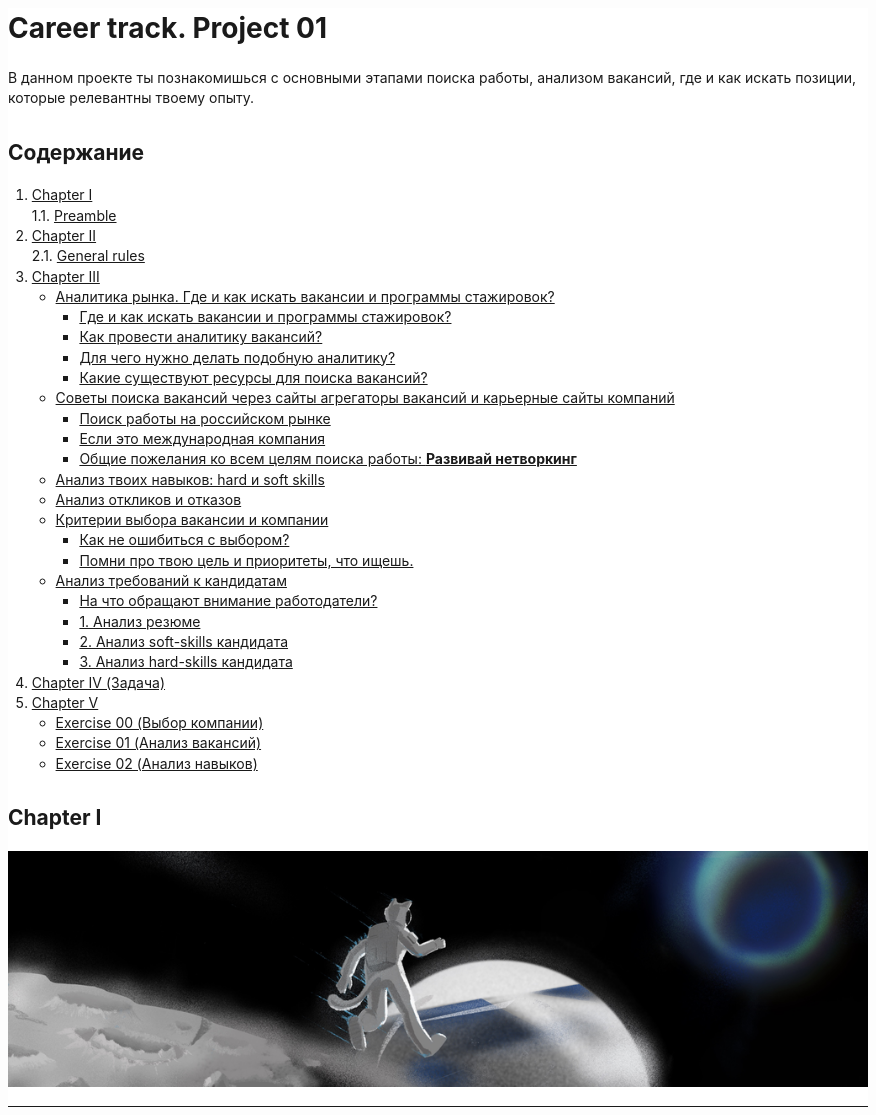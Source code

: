 # Career track. Project 01
  
В данном проекте ты познакомишься с основными этапами поиска работы, анализом вакансий, где и как искать позиции, которые релевантны твоему опыту.

## Содержание

1. [Chapter I](#chapter-i)  
    1.1. [Preamble](#preamble)
2. [Chapter II](#chapter-ii)  
    2.1. [General rules](#genеral-rules)
3. [Chapter III](#chapter-iii) <br>
    + [Аналитика рынка. Где и как искать вакансии и программы стажировок?](#аналитика-рынка)<br>
        + [Где и как искать вакансии и программы стажировок?](#где-и-как-искать-вакансии-и-программы-стажировок)
        + [Как провести аналитику вакансий?](#как-провести-аналитику-вакансий)
        + [Для чего нужно делать подобную аналитику?](#для-чего-нужно-делать-подобную-аналитику)
        + [Какие существуют ресурсы для поиска вакансий?](#какие-существуют-ресурсы-для-поиска-вакансий)
    + [Советы поиска вакансий через сайты агрегаторы вакансий и карьерные сайты компаний](#советы-поиска-вакансий-через-сайты-агрегаторы-вакансий-и-карьерные-сайты-компаний)
        + [Поиск работы на российском рынке](#поиск-работы-на-российском-рынке)
        + [Если это международная компания](#если-это-международная-компания)
        + [Общие пожелания ко всем целям поиска работы: **Развивай нетворкинг**](#общие-пожелания-ко-всем-целям-поиска-работы-развивай-нетворкинг)
    + [Анализ твоих навыков: hard и soft skills](#анализ-твоих-навыков-hard-и-soft-skills)<br>
    + [Анализ откликов и отказов](#анализ-откликов-и-отказов)
    + [Критерии выбора вакансии и компании](#критерии-выбора-вакансии-и-компании)
        + [Как не ошибиться с выбором?](#как-не-ошибиться-с-выбором)
        + [Помни про твою цель и приоритеты, что ищешь.](#помни-про-твою-цель-и-приоритеты-что-ищешь)
    + [Анализ требований к кандидатам](#анализ-требований-к-кандидатам)
        + [На что обращают внимание работодатели?](#на-что-обращают-внимание-работодатели)
        + [1. Анализ резюме](#1-анализ-резюме)
        + [2. Анализ soft-skills кандидата](#2-анализ-soft-skills-кандидата)
        + [3. Анализ hard-skills кандидата](#3-анализ-hard-skills-кандидата)
4. [Chapter IV (Задача)](#chapter-iv-задача)
5. [Chapter V](#chapter-v)
    + [Exercise 00 (Выбор компании)](#exercise-00-выбор-компании)
    + [Exercise 01 (Анализ вакансий)](#exercise-01-анализ-вакансий)
    + [Exercise 02 (Анализ навыков)](#exercise-02-анализ-навыков)

## Chapter I

![Иллюстрация к проекту](./img/Illustration_01.jpeg)  

---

-------------------------

**Task to complete:**
When a line of the records above contains the string "аналитику", count it once; then give the total and nothing else.

**Response to the exercise:**
2